EXERCISE DESCRIPTION ->
All that is needed is the run of lines from the top of the entries to the line with "2. ### php's", that line included, repeated exactly and free of pictures.

TASK DATA ->
::::
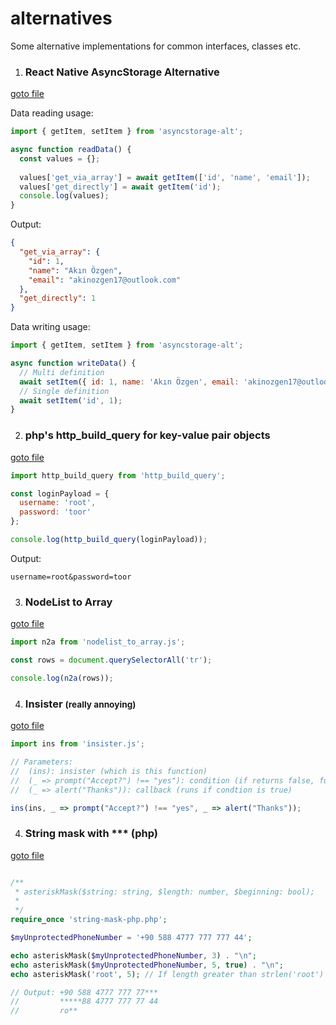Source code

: # alternatives
Some alternative implementations for common interfaces, classes etc.

1. ### React Native AsyncStorage Alternative

[goto file](https://github.com/akinozgen/alternatives/blob/master/asyncstorage-alt.js)

Data reading usage:
```javascript
import { getItem, setItem } from 'asyncstorage-alt';

async function readData() {
  const values = {};
  
  values['get_via_array'] = await getItem(['id', 'name', 'email']);
  values['get_directly'] = await getItem('id');
  console.log(values);
}

```
Output:

```json
{
  "get_via_array": {
    "id": 1,
    "name": "Akın Özgen",
    "email": "akinozgen17@outlook.com"
  },
  "get_directly": 1
}
```

Data writing usage:
```javascript
import { getItem, setItem } from 'asyncstorage-alt';

async function writeData() {
  // Multi definition
  await setItem({ id: 1, name: 'Akın Özgen', email: 'akinozgen17@outlook.com' });
  // Single definition
  await setItem('id', 1);
}
```

2. ### php's http_build_query for key-value pair objects

[goto file](https://github.com/akinozgen/alternatives/blob/master/http_build_query.js)

```javascript
import http_build_query from 'http_build_query';

const loginPayload = {
  username: 'root',
  password: 'toor'
};

console.log(http_build_query(loginPayload));
```
Output:

```raw
username=root&password=toor
```

3. ### NodeList to Array

[goto file](https://github.com/akinozgen/alternatives/blob/master/nodelist_to_array.js)

```javascript
import n2a from 'nodelist_to_array.js';

const rows = document.querySelectorAll('tr');

console.log(n2a(rows));
```

4. ### Insister <small>(really annoying)</small>

[goto file](https://github.com/akinozgen/alternatives/blob/master/insister.js)

```javascript
import ins from 'insister.js';

// Parameters:
//  (ins): insister (which is this function)
//  (_ => prompt("Accept?") !== "yes"): condition (if returns false, function repeats itself)
//  (_ => alert("Thanks")): callback (runs if condtion is true)

ins(ins, _ => prompt("Accept?") !== "yes", _ => alert("Thanks"));

```

4. ### String mask with *** (php)

[goto file](https://github.com/akinozgen/alternatives/blob/master/string-mask-php.php)

```php

/**
 * asteriskMask($string: string, $length: number, $beginning: bool);
 *
 */
require_once 'string-mask-php.php';

$myUnprotectedPhoneNumber = '+90 588 4777 777 777 44';

echo asteriskMask($myUnprotectedPhoneNumber, 3) . "\n";
echo asteriskMask($myUnprotectedPhoneNumber, 5, true) . "\n";
echo asteriskMask('root', 5); // If length greater than strlen('root') new length is strlen('root') / 2

// Output: +90 588 4777 777 77***
//         *****88 4777 777 77 44
//         ro**
```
::::
ANSWER TO THE EXERCISE ->
Source code

: # alternatives
Some alternative implementations for common interfaces, classes etc.

1. ### React Native AsyncStorage Alternative

[goto file](https://github.com/akinozgen/alternatives/blob/master/asyncstorage-alt.js)

Data reading usage:
```javascript
import { getItem, setItem } from 'asyncstorage-alt';

async function readData() {
  const values = {};
  
  values['get_via_array'] = await getItem(['id', 'name', 'email']);
  values['get_directly'] = await getItem('id');
  console.log(values);
}

```
Output:

```json
{
  "get_via_array": {
    "id": 1,
    "name": "Akın Özgen",
    "email": "akinozgen17@outlook.com"
  },
  "get_directly": 1
}
```

Data writing usage:
```javascript
import { getItem, setItem } from 'asyncstorage-alt';

async function writeData() {
  // Multi definition
  await setItem({ id: 1, name: 'Akın Özgen', email: 'akinozgen17@outlook.com' });
  // Single definition
  await setItem('id', 1);
}
```

2. ### php's http_build_query for key-value pair objects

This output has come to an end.